* **What is required**:
The answer must consist of every line below that contains the word "components".

+++

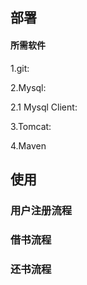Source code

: ## 部署

#### 所需软件

1.git: 

2.Mysql:

2.1 Mysql Client:

3.Tomcat:

4.Maven


## 使用


### 用户注册流程


### 借书流程

### 还书流程

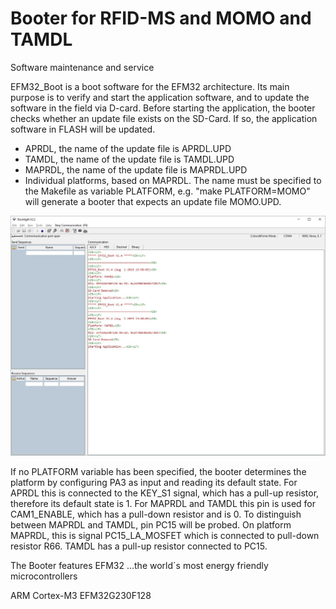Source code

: ﻿# Booter for RFID-MS and MOMO and TAMDL
Software maintenance and service

EFM32_Boot is a boot software for the EFM32 architecture. Its main
purpose is to verify and start the application software, and to update the software in the field via D-card. Before starting the application,
the booter checks whether an update file exists on the SD-Card. If so, the
application software in FLASH will be updated.

- APRDL, the name of the update file is APRDL.UPD
- TAMDL, the name of the update file is TAMDL.UPD
- MAPRDL, the name of the update file is MAPRDL.UPD
- Individual platforms, based on MAPRDL. 
  The name must be specified to the Makefile as variable PLATFORM,
  e.g. "make PLATFORM=MOMO" will generate a booter that expects
  an update file MOMO.UPD.
  
![My image](https://github.com/peterloes/Booter_RFID-MS_MOMO_TAMDL/blob/master/Getting_Started_Tutorial/1_Starting_Application.jpg)

If no PLATFORM variable has been specified, the booter determines the
platform by configuring PA3 as input and reading its default state.  For
APRDL this is connected to the KEY_S1 signal, which has a pull-up resistor,
therefore its default state is 1.  For MAPRDL and TAMDL this pin is used for
CAM1_ENABLE, which has a pull-down resistor and is 0.
To distinguish between MAPRDL and TAMDL, pin PC15 will be probed.
On platform MAPRDL, this is signal PC15_LA_MOSFET which is connected to
pull-down resistor R66.  TAMDL has a pull-up resistor connected to PC15.

The Booter features EFM32 ...the world´s most energy friendly microcontrollers

ARM Cortex-M3 EFM32G230F128

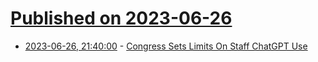 # [Published on 2023-06-26](index.md)

* [2023-06-26, 21:40:00](https://yro.slashdot.org/story/23/06/26/2026256/congress-sets-limits-on-staff-chatgpt-use?utm_source=rss1.0mainlinkanon&utm_medium=feed) - [Congress Sets Limits On Staff ChatGPT Use](https://yro.slashdot.org/story/23/06/26/2026256/congress-sets-limits-on-staff-chatgpt-use?utm_source=rss1.0mainlinkanon&utm_medium=feed)
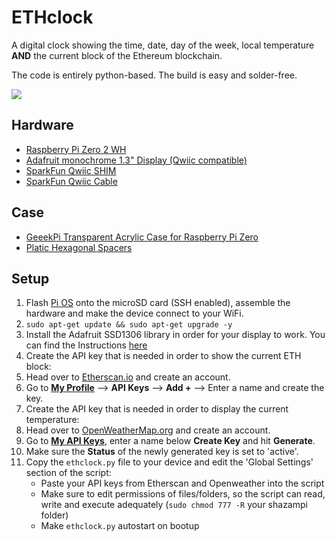 ETHclock
========================

A digital clock showing the time, date, day of the week, local temperature **AND** the current block of the Ethereum blockchain.

The code is entirely python-based. The build is easy and solder-free.

[![](https://i.imgur.com/SM2zNi8.png?raw=true)](https://i.imgur.com/SM2zNi8.png)


## Hardware
+ [Raspberry Pi Zero 2 WH](https://www.raspberrypi.com/products/raspberry-pi-zero-2-w/)
+ [Adafruit monochrome 1.3" Display (Qwiic compatible)](https://www.adafruit.com/product/938)
+ [SparkFun Qwiic SHIM](https://www.sparkfun.com/products/15794)
+ [SparkFun Qwiic Cable](https://www.sparkfun.com/products/14427)

## Case
+ [GeeekPi Transparent Acrylic Case for Raspberry Pi Zero](https://smile.amazon.de/gp/product/B07MGFRHHR)
+ [Platic Hexagonal Spacers](https://smile.amazon.de/gp/product/B07CJGT93C?psc=1)


## Setup
1. Flash [Pi OS](https://www.raspberrypi.com/software/) onto the microSD card (SSH enabled), assemble the hardware and make the device connect to your WiFi.
2. `sudo apt-get update && sudo apt-get upgrade -y`
3. Install the Adafruit SSD1306 library in order for your display to work. You can find the Instructions [here](https://learn.adafruit.com/monochrome-oled-breakouts/python-setup)
4. Create the API key that is needed in order to show the current ETH block:
  1. Head over to [Etherscan.io](https://etherscan.io/) and create an account.
  2. Go to __[My Profile](https://etherscan.io/myaccount)__ --> __API Keys__ --> __Add +__  --> Enter a name and create the key.
5. Create the API key that is needed in order to display the current temperature:
  1. Head over to [OpenWeatherMap.org](https://openweathermap.org/) and create an account.
  2. Go to __[My API Keys](https://home.openweathermap.org/api_keys)__, enter a name below __Create Key__ and hit __Generate__.
  3. Make sure the __Status__ of the newly generated key is set to 'active'.
7. Copy the `ethclock.py` file to your device and edit the 'Global Settings' section of the script:
   - Paste your API keys from Etherscan and Openweather into the script
   - Make sure to edit permissions of files/folders, so the script can read, write and execute adequately (`sudo chmod 777 -R` your shazampi folder)
   - Make `ethclock.py` autostart on bootup
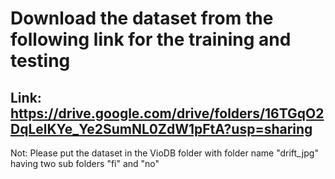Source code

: # Download the dataset from the following link for the training and testing
## Link: https://drive.google.com/drive/folders/16TGqO2DqLelKYe_Ye2SumNL0ZdW1pFtA?usp=sharing

Not: Please put the dataset in the VioDB folder with folder name "drift_jpg" having two sub folders "fi" and "no"

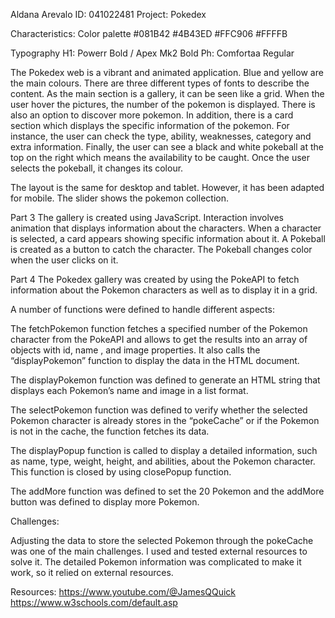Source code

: Aldana Arevalo
ID: 041022481
Project: Pokedex


Characteristics:
Color palette
#081B42
#4B43ED 
#FFC906 
#FFFFB

Typography
H1: Powerr Bold / Apex Mk2 Bold
Ph: Comfortaa Regular


The Pokedex web is a vibrant and animated application. Blue and yellow are the main colours. There are three different types of fonts to describe the content. As the main section is a gallery, it can be seen like a grid. When the user hover the pictures, the number of the pokemon is displayed. There is also an option to discover more pokemon. In addition, there is a card section which displays the specific information of the pokemon. For instance, the user can check the type, ability, weaknesses, category and extra information. Finally, the user can see a black and white pokeball at the top on the right which means the availability to be caught. Once the user selects the pokeball, it changes its colour. 

The layout is the same for desktop and tablet. However, it has been adapted for mobile. The slider shows the pokemon collection. 

Part 3
The gallery is created using JavaScript. Interaction involves animation that displays information about the characters. When a character is selected, a card appears showing specific information about it. A Pokeball is created as a button to catch the character. The Pokeball changes color when the user clicks on it.


Part 4
The Pokedex gallery was created by using the PokeAPI to fetch information about the Pokemon characters as well as to display it in a grid. 

A number of functions were defined to handle different aspects:

The fetchPokemon function fetches a specified number of the Pokemon character from the PokeAPI and allows to get the results into an array of objects with id, name , and image properties. It also calls the “displayPokemon” function to display the data in the HTML document. 

The displayPokemon function was defined to generate an HTML string that displays each Pokemon’s name and image in a list format.

The selectPokemon function was defined to verify whether the selected Pokemon character is already stores in the “pokeCache” or if the Pokemon is not in the cache, the function fetches its data. 

The displayPopup function is called to display a detailed information, such as name, type, weight, height, and abilities, about the Pokemon character. This function is closed by using closePopup function.

The addMore function was defined to  set the 20 Pokemon and the addMore button was defined to display more Pokemon. 


Challenges:

Adjusting the data to store the selected Pokemon through the pokeCache was one of the main challenges. I used and tested external resources to solve it. 
The detailed Pokemon information was complicated to make it work, so it relied on external resources.


Resources:
https://www.youtube.com/@JamesQQuick
https://www.w3schools.com/default.asp


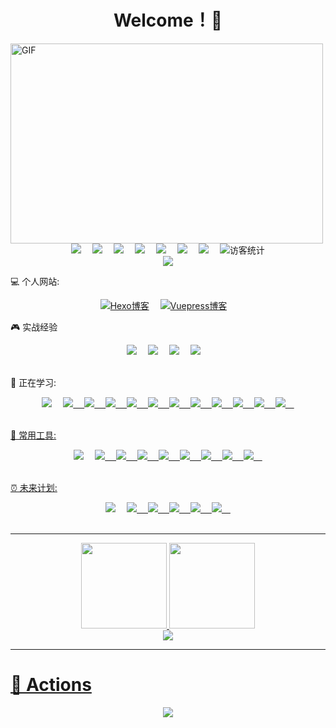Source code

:
<h1 align="center">Welcome！👋 </h1>

<!-- 敲代码的图片 -->
<!-- <div align="center" ><img order-radius="100px" src="https://shinoimg.yyshino.top/img/202210151659756.gif"></div> -->
<img align="center" alt="GIF" src="https://github.com/abhisheknaiidu/abhisheknaiidu/blob/master/code.gif?raw=true" width="500" height="320" />

<!-- 个人资料徽标 -->
  <div align="center">
    <a href="https://v-blog.yyshino.top/"><img src="https://img.shields.io/badge/website-%E4%B8%AA%E4%BA%BA%E7%BD%91%E7%AB%99-blue"></a>&emsp;
    <a href="https://twitter.com/sun0225SUN/"><img src="https://img.shields.io/badge/twitter-%E6%8E%A8%E7%89%B9-blue"></a>&emsp;
    <a href="https://www.facebook.com/profile.php?id=100070064104265/"><img src="https://img.shields.io/badge/facebook-%E8%84%B8%E4%B9%A6-003472"></a>&emsp;
    <a href="https://www.youtube.com/channel/UC4nDk0V8I1c6m3CIo0F2LIQ"><img src="https://img.shields.io/badge/youtube-%E6%B2%B9%E7%AE%A1-c32136"></a>&emsp;
    <a href="https://blog.csdn.net/weixin_50915462/"><img src="https://img.shields.io/badge/CSDN-%E5%8D%9A%E5%AE%A2-c32136"></a>&emsp;
    <a href="https://space.bilibili.com/448488855/"><img src="https://img.shields.io/badge/bilibili-B%E7%AB%99-ff69b4"></a>&emsp;
    <a href="https://www.zhihu.com/people/yyshino"><img src="https://img.shields.io/badge/zhihu-%E7%9F%A5%E4%B9%8E-blue"></a>&emsp;
  <!-- 访客数统计徽标 -->
    <img src="https://visitor-badge.glitch.me/badge?page_id=0Shino0" alt="访客统计" />
  </div>

<!-- 贪吃蛇代码贡献图 -->
<div align="center"><img src="https://cdn.jsdelivr.net/gh/sun0225SUN/sun0225SUN/contribution-snake/github-contribution-grid-snake.svg" /></div>


:computer: 个人网站:

  <div align="center">
    <a href="https://blog.yyshino.top/"><img src="https://img.shields.io/badge/-%E6%88%91%E7%9A%84Hexo%E5%8D%9A%E5%AE%A2-3CD6B4?style=flat-square&logo=hexo" alt="Hexo博客"></a>&emsp;
    <a href="https://v-blog.yyshino.top/"><img src="https://img.shields.io/badge/-Vuepress博客-3CD6B4?style=flat-square&logo=vue" alt="Vuepress博客"></a>&emsp;
  </div>

:video_game: 实战经验

  <!-- 个人资料徽标 -->
  <div align="center">
    <a href="http://www.yyshino.top/"><img src="https://img.shields.io/badge/Js-个人首页-blue"></a>&emsp;
    <a href="https://c-shop.yyshino.top/"><img src="https://img.shields.io/badge/Vue2-电商平台-blue"></a>&emsp;
    <a href="https://e-admin.yyshino.top/"><img src="https://img.shields.io/badge/Vue2-电商平台实时监控系统(Echarts)-161616"></a>&emsp;
    <a href="https://github.com/0Shino0/company-admin"><img src="https://img.shields.io/badge/Vue3-通用管理后台项目-c32136"></a>&emsp;
  </div>
  <br/>

🔭 正在学习: 
  <div align="center">
    <!-- 技术栈 -->
    <a href="https://developer.mozilla.org/zh-CN/docs/Web/HTML"><img src="https://img.shields.io/badge/-HTML5-E34F26?style=flat-square&logo=html5&logoColor=white"></a>&emsp;
    <a href="#"><img src="https://img.shields.io/badge/-CSS3-1572B6?style=flat-square&logo=css3">&emsp;
    <a href="#"><img src="https://img.shields.io/badge/-JavaScript-oringe?style=flat-square&logo=javascript">&emsp;
    <a href="#"><img src="https://img.shields.io/badge/-Vue-4C6273?style=flat-square&logo=vue">&emsp;
    <a href="#"><img src="https://img.shields.io/badge/-React-000000?style=flat-square&logo=react">&emsp;
    <a href="#"><img src="https://img.shields.io/badge/jquery-%230769AD.svg?style=style=flat-square&logo=jquery&logoColor=white">&emsp;
    <a href="#"><img src="https://camo.githubusercontent.com/86242e6435f410013a7f934b899e012658f424ad6cde81d909210bb9b46113ca/68747470733a2f2f696d672e736869656c64732e696f2f62616467652f2d4e6f64656a732d63306562643f7374796c653d666c61742d737175617265266c6f676f3d4e6f64652e6a73">&emsp;
    <a href="#"><img src="https://img.shields.io/badge/Koa-33333D?style=flat-square&logo=koa">&emsp;
    <a href="#"><img src="https://img.shields.io/badge/-TypeScript-130F0B?style=flat-square&logo=typescript&logoColor=007ACD">&emsp;
    <a href="#"><img src="https://img.shields.io/badge/-MongoDB-001E2B?style=flat-square&logo=mongodb">&emsp;
    <a href="#"><img src="https://img.shields.io/badge/webpack-2B3A42?style=flat-square&logo=webpack">&emsp;
    <a href="#"><img src="https://img.shields.io/badge/Vite-FFD52D?style=flat-square&logo=vite">&emsp;
  </div>
  <br/>
      
  <!-- Tools -->
🔎 常用工具:
  <div align="center">
    <a href="#"><img src="https://img.shields.io/badge/vercel-000000?style=flat-square&logo=vercel"></a>&emsp;
    <a href="#"><img src="https://img.shields.io/badge/Github-000000?style=flat-square&logo=github">&emsp;
    <a href="#"><img src="https://img.shields.io/badge/yarn-FFFFFF?style=flat-square&logo=yarn">&emsp;
    <a href="#"><img src="https://img.shields.io/badge/npm-C8304D?style=flat-square&logo=npm">&emsp;
    <a href="#"><img src="https://img.shields.io/badge/markdown-000000?style=flat-square&logo=markdown">&emsp;
    <a href="#"><img src="https://img.shields.io/badge/stackoverflow-E3E6E8?style=flat-square&logo=stackoverflow">&emsp;
    <a href="#"><img src="https://img.shields.io/badge/VScode-22A5F1?style=flat-square&logo=visualstudiocode">&emsp;
    <a href="#"><img src="https://img.shields.io/badge/Chrome-DBE7F9?style=flat-square&logo=googlechrome&logoColor=299D46">&emsp;
    <a href="#"><img src="https://img.shields.io/badge/gitlab-BB2124?style=flat-square&logo=gitlab">&emsp;
    
  </div>
  <br/>

⏰ 未来计划:
  <div align="center">
    <a href="#"><img src="https://img.shields.io/badge/c%23-%23239120.svg?style=flat-square&logo=c-sharp&logoColor=white"></a>&emsp;
    <a href="#"><img src="https://img.shields.io/badge/-Python-pink?style=flat-square&logo=Python">&emsp;
    <a href="#"><img src="https://img.shields.io/badge/-java-yellow?style=flat-square&logo=java">&emsp;
    <a href="#"><img src="https://img.shields.io/badge/mysql-FFFFFF?style=flat-square&logo=mysql&logoColor=00678C">&emsp;
    <a href="#"><img src="https://img.shields.io/badge/-Docker-FCC624?style=flat-square&logo=docker">&emsp;
    <a href="#"><img src="https://img.shields.io/badge/-C++-00599C?style=flat-square&logo=c">&emsp;
  </div>
   <br/>

---

<!-- GitHub数据统计 -->
<div align="center">
  <img height="137px" src="https://github-readme-stats.vercel.app/api?username=0shino0&hide_title=true&hide_border=true&show_icons=trueline_height=21&text_color=000&icon_color=000&bg_color=0,ea6161,ffc64d,fffc4d,52fa5a&theme=graywhite" />
  <img height="137px" src="https://github-readme-stats.vercel.app/api/top-langs/?username=0shino0&hide_title=true&hide_border=true&layout=compact&langs_count=6&text_color=000&icon_color=fff&bg_color=0,52fa5a,4dfcff,c64dff&theme=graywhite" />
</div>

<div align="center"> <img src="https://activity-graph.herokuapp.com/graph?username=0Shino0&theme=xcode" /> </div>

---

# 🚀 Actions

<!-- 连续提交代码天数记录 -->
<div align="center">
  <img align="center" src="https://github-readme-streak-stats.herokuapp.com/?user=0Shino0&theme=dark&hide_border=true" />
</div>
<br>

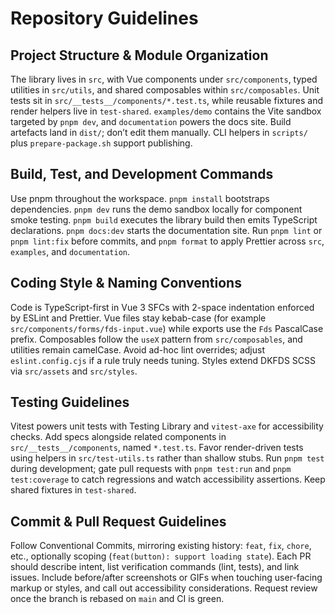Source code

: # Repository Guidelines

## Project Structure & Module Organization
The library lives in `src`, with Vue components under `src/components`, typed utilities in `src/utils`, and shared composables within `src/composables`. Unit tests sit in `src/__tests__/components/*.test.ts`, while reusable fixtures and render helpers live in `test-shared`. `examples/demo` contains the Vite sandbox targeted by `pnpm dev`, and `documentation` powers the docs site. Build artefacts land in `dist/`; don’t edit them manually. CLI helpers in `scripts/` plus `prepare-package.sh` support publishing.

## Build, Test, and Development Commands
Use pnpm throughout the workspace. `pnpm install` bootstraps dependencies. `pnpm dev` runs the demo sandbox locally for component smoke testing. `pnpm build` executes the library build then emits TypeScript declarations. `pnpm docs:dev` starts the documentation site. Run `pnpm lint` or `pnpm lint:fix` before commits, and `pnpm format` to apply Prettier across `src`, `examples`, and `documentation`.

## Coding Style & Naming Conventions
Code is TypeScript-first in Vue 3 SFCs with 2-space indentation enforced by ESLint and Prettier. Vue files stay kebab-case (for example `src/components/forms/fds-input.vue`) while exports use the `Fds` PascalCase prefix. Composables follow the `useX` pattern from `src/composables`, and utilities remain camelCase. Avoid ad-hoc lint overrides; adjust `eslint.config.cjs` if a rule truly needs tuning. Styles extend DKFDS SCSS via `src/assets` and `src/styles`.

## Testing Guidelines
Vitest powers unit tests with Testing Library and `vitest-axe` for accessibility checks. Add specs alongside related components in `src/__tests__/components`, named `*.test.ts`. Favor render-driven tests using helpers in `src/test-utils.ts` rather than shallow stubs. Run `pnpm test` during development; gate pull requests with `pnpm test:run` and `pnpm test:coverage` to catch regressions and watch accessibility assertions. Keep shared fixtures in `test-shared`.

## Commit & Pull Request Guidelines
Follow Conventional Commits, mirroring existing history: `feat`, `fix`, `chore`, etc., optionally scoping (`feat(button): support loading state`). Each PR should describe intent, list verification commands (lint, tests), and link issues. Include before/after screenshots or GIFs when touching user-facing markup or styles, and call out accessibility considerations. Request review once the branch is rebased on `main` and CI is green.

+++

* **Exercise solution**:
The library lives in `src`, with Vue components under `src/components`, typed utilities in `src/utils`, and shared composables within `src/composables`. Unit tests sit in `src/__tests__/components/*.test.ts`, while reusable fixtures and render helpers live in `test-shared`. `examples/demo` contains the Vite sandbox targeted by `pnpm dev`, and `documentation` powers the docs site. Build artefacts land in `dist/`; don’t edit them manually. CLI helpers in `scripts/` plus `prepare-package.sh` support publishing.
Code is TypeScript-first in Vue 3 SFCs with 2-space indentation enforced by ESLint and Prettier. Vue files stay kebab-case (for example `src/components/forms/fds-input.vue`) while exports use the `Fds` PascalCase prefix. Composables follow the `useX` pattern from `src/composables`, and utilities remain camelCase. Avoid ad-hoc lint overrides; adjust `eslint.config.cjs` if a rule truly needs tuning. Styles extend DKFDS SCSS via `src/assets` and `src/styles`.
Vitest powers unit tests with Testing Library and `vitest-axe` for accessibility checks. Add specs alongside related components in `src/__tests__/components`, named `*.test.ts`. Favor render-driven tests using helpers in `src/test-utils.ts` rather than shallow stubs. Run `pnpm test` during development; gate pull requests with `pnpm test:run` and `pnpm test:coverage` to catch regressions and watch accessibility assertions. Keep shared fixtures in `test-shared`.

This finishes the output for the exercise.